Pues nos montamos en la furgo y nos las piramos a Nowy ... (qué nombre tan difícil), en Polonia. Joan Farré y el que escribe habiamos sido invitados a participar en el macro festival cestero que hacen allí cada dos años y, sin pensarlo mucho, aceptamos. Dos mil kilometros de carreteras son muchos para hacer en dos días así que llegamos un poco reventaos. Nowy tiene las calles repletas de piezas cesteras: maceteros, fachadas de los comercios,...y se precia de tener el mayor cesto del mundo, que está enclavado en un parque del centro de la villa. En el festival, muchísima gente y cesteros de un montón de países, especialmente del este europeo aunque también los había de bastante más al sur. Muy interesante contactar con ellos

y conocer de cerca sus técnicas, cestos y formas de trabajo. El mimbre es por esas tierras el rey, aunque como siempre, hay 'insurgentes', en este caso del tipo de los juncos, la paja o la madera rajada.
Joan llevaba piezas para vender; bueno, vender es un decir, porque los precios de la cestería de aquellos lares son tan bajos que no hay nada que hacer. Vista la actitud del público nos dieron ganas de poner un cartel en el stand con el slogan: PRECIOS DE RISA, y es que no os podéis figurar lo que se reía la gente cuando les decíamos lo que valían los cestos.
Además de eso, los dos íbamos a participar en el certamen realizando las piezas a concurso 'in situ'. ¡Cuántos cesteros trabajando a la vez! A veces abrumaba un poco y uno hubiera deseado tener más tiempo para detenerse tranquilamente con los compañeros.
No esperábamos premios (al menos yo) pero mira tú por dónde a los dos nos cayeron cosas: segundo premio en la modalidad artística a Joan por estos magníficos cestos 'espiraos',

y dos pa´l menda: un tercero en modalidad cestos y el especial del Ministerio polaco de Agricultura, por el hórreo con que concursé.
A la vuelta nos detuvimos un par de días en Berlín. Cerca del hotel donde dormimos había un viejo cementerio del 'Berlín este', tenía un aire especial, como antiguo. Un paseíto por él y una sorpresa: al fondo de un un recodo atisvo una cruz de mimbre: allá que voy, ¿dónde me llevará esta vez la cestería? Al llegar me encuentro una parcelita presidida por la cruz y una escultura con un nombre y una fecha:
Constanze Uhrig. 1980 - 2002 (1). 
Hay también un árbol del que cuelgan corazoncitos de madera con nombres (¿de amigos?) y bolas de mimbre. Un seto rodea un montón de flores muy cuidaditas y un banco. El lugar empieza a atraparte, parece como si ahora 'el recodo' fuera el resto del cementerio, y esta parcelita el gran mundo. Como pidiendo permiso entro a sentarme en el banco y ahí, en el suelo y mirándote, descubro la foto enmarcada con la carita de una preciosa joven que sonríe. De pronto algo en uno se rompe y deja salir un amor desaforado que no entiende de vida y muerte; te abrazas a Constanze imposiblemente, de la misma manera que a este rinconcito tan inmenso y a quien lo haya creado.
En Michelau está el Deutsches Korbmuseum (Museo alemán de la cestería) y, como nos pilla casi de paso, nos acercamos a visitarlo. Cerca (en Lichtenfels) están también la Escuela Estatal de Cestería de Alemania y el Centro de Innovación que trabaja mucho en líneas provenientes de las técnicas y materiales cesteros. El museo está ubicado en un caserón muy bonito y dispone de una colección de cestería del mundo muy grande e interesante, harían falta varios días para verla detenidamente.

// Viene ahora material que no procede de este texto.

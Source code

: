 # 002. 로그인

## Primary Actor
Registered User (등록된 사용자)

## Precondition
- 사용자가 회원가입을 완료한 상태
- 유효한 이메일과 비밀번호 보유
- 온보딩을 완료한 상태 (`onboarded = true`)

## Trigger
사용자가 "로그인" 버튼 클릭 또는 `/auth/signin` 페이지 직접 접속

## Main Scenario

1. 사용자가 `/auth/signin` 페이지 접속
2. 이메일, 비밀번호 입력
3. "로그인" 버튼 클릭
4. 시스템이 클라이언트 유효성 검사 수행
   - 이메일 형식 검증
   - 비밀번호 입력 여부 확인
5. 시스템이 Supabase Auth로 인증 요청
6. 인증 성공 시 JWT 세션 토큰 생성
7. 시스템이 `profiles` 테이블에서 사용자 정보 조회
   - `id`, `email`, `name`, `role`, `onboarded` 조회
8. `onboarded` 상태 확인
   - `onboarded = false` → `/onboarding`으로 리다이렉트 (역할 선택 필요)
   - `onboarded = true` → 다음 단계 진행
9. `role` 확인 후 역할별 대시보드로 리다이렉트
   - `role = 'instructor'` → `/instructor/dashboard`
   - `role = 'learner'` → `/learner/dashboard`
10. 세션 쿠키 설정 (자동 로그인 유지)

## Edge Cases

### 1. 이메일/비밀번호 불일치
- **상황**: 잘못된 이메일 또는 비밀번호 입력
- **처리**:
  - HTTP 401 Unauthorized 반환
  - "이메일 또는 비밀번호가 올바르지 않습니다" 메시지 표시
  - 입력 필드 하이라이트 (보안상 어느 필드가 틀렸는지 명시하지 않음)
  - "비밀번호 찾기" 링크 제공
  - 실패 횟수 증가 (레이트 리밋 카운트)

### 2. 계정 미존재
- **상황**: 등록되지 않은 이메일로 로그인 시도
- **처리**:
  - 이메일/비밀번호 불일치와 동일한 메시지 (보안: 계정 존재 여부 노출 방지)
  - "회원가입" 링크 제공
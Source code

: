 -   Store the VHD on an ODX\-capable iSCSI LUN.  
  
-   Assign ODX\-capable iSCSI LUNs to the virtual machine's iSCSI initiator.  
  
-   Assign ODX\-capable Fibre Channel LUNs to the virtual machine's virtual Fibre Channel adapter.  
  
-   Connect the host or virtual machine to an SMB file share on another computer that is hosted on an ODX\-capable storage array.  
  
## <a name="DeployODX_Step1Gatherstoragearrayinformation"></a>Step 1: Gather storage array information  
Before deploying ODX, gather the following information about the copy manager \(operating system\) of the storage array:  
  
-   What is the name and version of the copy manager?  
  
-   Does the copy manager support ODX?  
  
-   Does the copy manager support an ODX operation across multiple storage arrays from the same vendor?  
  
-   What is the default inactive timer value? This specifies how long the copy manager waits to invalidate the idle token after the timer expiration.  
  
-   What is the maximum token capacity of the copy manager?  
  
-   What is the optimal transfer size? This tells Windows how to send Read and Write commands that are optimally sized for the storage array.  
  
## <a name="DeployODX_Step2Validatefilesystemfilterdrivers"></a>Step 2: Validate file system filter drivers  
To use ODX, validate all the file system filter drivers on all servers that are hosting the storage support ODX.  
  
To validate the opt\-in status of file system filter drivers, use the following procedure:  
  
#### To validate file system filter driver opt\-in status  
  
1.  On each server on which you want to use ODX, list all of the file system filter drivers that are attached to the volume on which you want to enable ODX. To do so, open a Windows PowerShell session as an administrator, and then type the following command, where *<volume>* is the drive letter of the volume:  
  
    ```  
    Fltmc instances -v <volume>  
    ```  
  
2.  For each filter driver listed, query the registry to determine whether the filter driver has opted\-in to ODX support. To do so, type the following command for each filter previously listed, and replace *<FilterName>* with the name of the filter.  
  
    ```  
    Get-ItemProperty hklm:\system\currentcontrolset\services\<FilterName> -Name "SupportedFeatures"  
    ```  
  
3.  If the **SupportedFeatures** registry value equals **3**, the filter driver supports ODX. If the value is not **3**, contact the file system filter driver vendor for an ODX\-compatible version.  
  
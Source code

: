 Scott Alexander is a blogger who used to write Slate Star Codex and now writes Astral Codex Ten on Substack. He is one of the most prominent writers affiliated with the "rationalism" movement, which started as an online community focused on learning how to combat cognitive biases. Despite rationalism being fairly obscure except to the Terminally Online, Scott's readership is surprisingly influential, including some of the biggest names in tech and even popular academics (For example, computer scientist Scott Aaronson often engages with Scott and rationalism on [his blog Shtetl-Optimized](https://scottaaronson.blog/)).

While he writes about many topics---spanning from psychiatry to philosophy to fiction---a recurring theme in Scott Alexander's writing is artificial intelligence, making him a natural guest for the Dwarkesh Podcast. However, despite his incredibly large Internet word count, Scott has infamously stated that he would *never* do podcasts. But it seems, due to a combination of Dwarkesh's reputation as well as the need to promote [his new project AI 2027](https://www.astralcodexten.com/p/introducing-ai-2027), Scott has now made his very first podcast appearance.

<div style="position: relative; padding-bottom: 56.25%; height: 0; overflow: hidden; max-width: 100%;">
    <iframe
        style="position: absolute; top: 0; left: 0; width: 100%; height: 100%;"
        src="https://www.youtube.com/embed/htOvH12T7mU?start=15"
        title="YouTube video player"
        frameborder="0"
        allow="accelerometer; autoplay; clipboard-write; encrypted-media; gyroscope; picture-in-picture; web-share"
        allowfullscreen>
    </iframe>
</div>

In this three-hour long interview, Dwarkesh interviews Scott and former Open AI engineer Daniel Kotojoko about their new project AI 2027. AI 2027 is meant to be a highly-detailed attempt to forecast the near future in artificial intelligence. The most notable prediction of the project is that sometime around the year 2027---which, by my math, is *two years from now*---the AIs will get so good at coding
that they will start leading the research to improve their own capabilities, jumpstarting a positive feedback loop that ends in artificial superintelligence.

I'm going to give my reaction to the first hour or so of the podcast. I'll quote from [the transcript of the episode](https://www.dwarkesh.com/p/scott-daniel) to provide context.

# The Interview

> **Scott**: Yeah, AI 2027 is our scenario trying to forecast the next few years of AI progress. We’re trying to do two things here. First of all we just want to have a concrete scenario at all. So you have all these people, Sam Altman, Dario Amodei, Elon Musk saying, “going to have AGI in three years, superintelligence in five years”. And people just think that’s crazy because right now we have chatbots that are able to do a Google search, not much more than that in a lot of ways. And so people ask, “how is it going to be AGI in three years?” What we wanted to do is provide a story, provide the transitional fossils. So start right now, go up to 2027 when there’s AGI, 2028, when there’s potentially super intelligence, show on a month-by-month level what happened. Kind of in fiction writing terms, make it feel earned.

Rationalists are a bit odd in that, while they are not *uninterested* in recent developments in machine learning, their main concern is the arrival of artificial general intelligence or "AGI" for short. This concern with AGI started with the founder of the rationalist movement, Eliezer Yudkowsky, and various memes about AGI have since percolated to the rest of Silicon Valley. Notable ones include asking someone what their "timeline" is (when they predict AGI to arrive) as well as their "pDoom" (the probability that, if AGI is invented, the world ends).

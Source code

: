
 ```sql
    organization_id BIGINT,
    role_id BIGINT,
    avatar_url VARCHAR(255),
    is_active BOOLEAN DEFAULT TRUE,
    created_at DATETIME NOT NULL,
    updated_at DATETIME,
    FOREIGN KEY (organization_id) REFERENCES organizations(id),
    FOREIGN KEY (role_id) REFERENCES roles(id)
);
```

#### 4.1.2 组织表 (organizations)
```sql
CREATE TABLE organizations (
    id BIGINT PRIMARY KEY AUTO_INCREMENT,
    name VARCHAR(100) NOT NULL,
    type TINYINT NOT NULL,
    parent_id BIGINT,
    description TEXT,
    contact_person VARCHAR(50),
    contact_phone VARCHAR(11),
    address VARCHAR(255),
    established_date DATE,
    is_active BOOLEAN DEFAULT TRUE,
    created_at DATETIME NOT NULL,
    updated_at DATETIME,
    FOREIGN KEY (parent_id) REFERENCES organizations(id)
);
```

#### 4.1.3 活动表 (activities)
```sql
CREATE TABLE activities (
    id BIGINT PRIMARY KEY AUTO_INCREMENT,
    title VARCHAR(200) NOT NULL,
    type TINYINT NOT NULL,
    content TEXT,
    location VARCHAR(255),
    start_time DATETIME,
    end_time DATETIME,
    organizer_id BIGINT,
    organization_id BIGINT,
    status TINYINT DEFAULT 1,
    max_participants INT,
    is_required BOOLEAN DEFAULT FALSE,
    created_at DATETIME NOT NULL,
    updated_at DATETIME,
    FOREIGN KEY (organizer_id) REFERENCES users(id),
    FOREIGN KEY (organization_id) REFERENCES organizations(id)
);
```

Una buena parte de la colección está dedicada a la cestería alemana y en especial a la que se desarrolló aquí a partir de finales del siglo XVIII, una cestería que destaca por el finísimo uso de la tireta de mimbre y la elaboración de piezas que podríamos denominar 'de lujo', perfectamente realizadas y que te asoman a un mundo cestero de impresionante minuciosidad. Muy recomendable visita. Como también lo fué acercarse al Centro de Innovación, donde muy atentamente nos enseñaron los prototipos en que han venido y vienen trabajando, algunos de ellos, como decía, muy inspirados en la cestería. Asombra ver el cuidado y respeto que profesan aquí al oficio y contrasta con la absoluta dejadez e/o ignorancia con que, mayoritariamente, se le trata por estas tierras en que nos toca vivir.
(1) Site que aparecía en una tarjeta a los pies de la foto de Constanze. 'Traducida' por google.